As I started my current research project (more on that later), I concluded that I’d like to do some work with TSX, Intel’s new hardware transactional memory support. I had no problems downloading and running one of the packages that demonstrates the use of TSX and I was pleasantly surprised to find that my Surface Book actually has full TSX support, which is awesome.
Upon further thought, I concluded that I still needed to have my workstation capable as well – and unfortuantely the NUC system doesn’t have TSX support. So I looked at a variety of options, along with other potential needs for my research and concluded that what made the most sense was to build a new workstation. It took me a couple of days looking at various options to settle upon my current solution: I’m building another workstation.
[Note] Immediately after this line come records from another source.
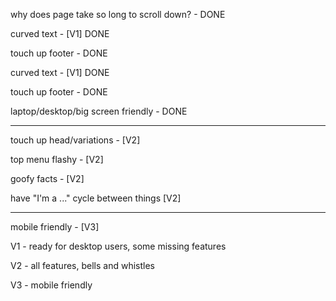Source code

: why does page take so long to scroll down? - DONE

curved text - [V1] DONE

touch up footer - DONE

curved text - [V1] DONE

touch up footer - DONE

laptop/desktop/big screen friendly - DONE

----

touch up head/variations - [V2]

top menu flashy - [V2]

goofy facts - [V2]

have "I'm a ..." cycle between things [V2]

----

mobile friendly - [V3]

V1 - ready for desktop users, some missing features

V2 - all features, bells and whistles

V3 - mobile friendly

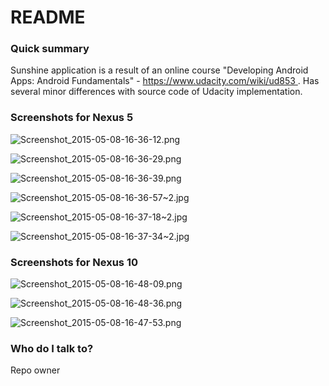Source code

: # README #

### Quick summary ###

Sunshine application is a result of an online course "Developing Android Apps: Android Fundamentals" - [https://www.udacity.com/wiki/ud853 ]() .
Has several minor differences with source code of Udacity implementation.

### Screenshots for Nexus 5 ###

![Screenshot_2015-05-08-16-36-12.png](https://bitbucket.org/repo/RjKoox/images/1222951698-Screenshot_2015-05-08-16-36-12.png)

![Screenshot_2015-05-08-16-36-29.png](https://bitbucket.org/repo/RjKoox/images/2616452002-Screenshot_2015-05-08-16-36-29.png)

![Screenshot_2015-05-08-16-36-39.png](https://bitbucket.org/repo/RjKoox/images/2022225402-Screenshot_2015-05-08-16-36-39.png)

![Screenshot_2015-05-08-16-36-57~2.jpg](https://bitbucket.org/repo/RjKoox/images/2104876600-Screenshot_2015-05-08-16-36-57~2.jpg)

![Screenshot_2015-05-08-16-37-18~2.jpg](https://bitbucket.org/repo/RjKoox/images/3793521772-Screenshot_2015-05-08-16-37-18~2.jpg)

![Screenshot_2015-05-08-16-37-34~2.jpg](https://bitbucket.org/repo/RjKoox/images/1158512198-Screenshot_2015-05-08-16-37-34~2.jpg)

### Screenshots for Nexus 10 ###


![Screenshot_2015-05-08-16-48-09.png](https://bitbucket.org/repo/RjKoox/images/1127907776-Screenshot_2015-05-08-16-48-09.png)

![Screenshot_2015-05-08-16-48-36.png](https://bitbucket.org/repo/RjKoox/images/3971121799-Screenshot_2015-05-08-16-48-36.png)

![Screenshot_2015-05-08-16-47-53.png](https://bitbucket.org/repo/RjKoox/images/424564596-Screenshot_2015-05-08-16-47-53.png)

### Who do I talk to? ###

Repo owner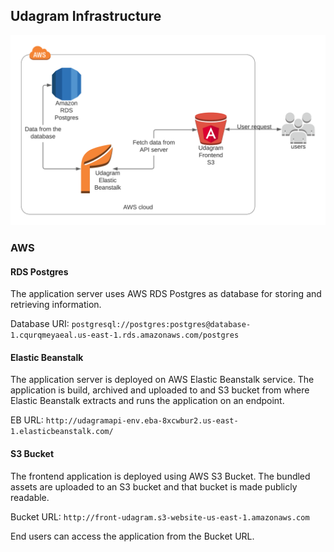 ## Udagram Infrastructure

![Architecture](architecture.png)

### AWS
#### RDS Postgres
The application server uses AWS RDS Postgres as database for storing and retrieving information.

Database URI: `postgresql://postgres:postgres@database-1.cqurqmeyaeal.us-east-1.rds.amazonaws.com/postgres`

#### Elastic Beanstalk
The application server is deployed on AWS Elastic Beanstalk service. The application is build, archived and uploaded
to and S3 bucket from where Elastic Beanstalk extracts and runs the application on an endpoint.

EB URL: `http://udagramapi-env.eba-8xcwbur2.us-east-1.elasticbeanstalk.com/`

#### S3 Bucket
The frontend application is deployed using AWS S3 Bucket. The bundled assets are uploaded to an S3 bucket and that
bucket is made publicly readable.

Bucket URL: `http://front-udagram.s3-website-us-east-1.amazonaws.com`

End users can access the application from the Bucket URL.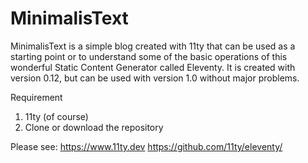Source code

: # MinimalisText



MinimalisText is a simple blog created with 11ty that can be used as a starting point or to understand some of the basic operations of this wonderful Static Content Generator called Eleventy. It is created with version 0.12, but can be used with version 1.0 without major problems.

Requirement
1. 11ty (of course)
2. Clone or download the repository

Please see:
https://www.11ty.dev
https://github.com/11ty/eleventy/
The base of my workstation is an Asus Z10PE-W8 motherboard. This is a dual socket Intel 2011-3 motherboard. I’ll be using dual E5-2603 v4 CPUs (6 cores each, no hyperthreading). The work I’m doing isn’t CPU bound. Rather, for TSX testing/work I want a machine that will exhibit real memory contention. This is a NUMA architecture system, so each CPU will have its own dedicated memory channel. Hyperthreading is actually bad for TSX (since the threads share CPU resources) though I suppose there may be failure modes I won’t see (but the Surface Book has SMT, so I can test it out there as well). These are the low end CPUs, but they have TSX-NI support (according to the Intel ARK page, let’s hope it’s right). I’ve paired it up with 64GB of RAM (2x32GB) so I’ll have plenty of memory and plenty of options for expanding the memory in the future. While I’d like to add NVDIMMs as well, that’s outside my budget at the moment. The option is still there, though…
For storage, I’ll put a SANDisk 1TB m.2 SSD on the system. As far as I’m concerned, SSD is the best choice for storage on a high performance workstation these days, though there are faster options albeit at a much higher price point. Rounding that out with an AMD FirePro W4300 workstation graphics card (four DPI ports!) and a Phanteks case (this is an SSI EEB motherboard, so there aren’t a huge number of case options!) plus some Noctua CPU fans and I have a solid workstation. Ironically, it’s really just an updated version of what I built four years ago.
I’ve settled on a Das Keyboard Model S – a nice mechanical keyboard with excellent reviews. I’m definitely hard on my keyboards. I’ll use my existing Acer monitor for now, though I’m shopping now for a second monitor, as I know from prior experience that multiple monitors are great for productivity.
Parts started arriving today. Once I have everything, I’ll put it all together and make sure that it all works. The case will be mostly empty for the time being – the case is huge because the motherboard is itself huge, but I’m not going to populate it with storage yet. I’m a fan of the HGST Helium drives – for mechanical drives they are pretty amazing but for what I’ll be doing in the near-term I don’t expect to need a big storage device. Still, I can see how it will be useful moving forward.
Look forward to reporting on how it all comes together.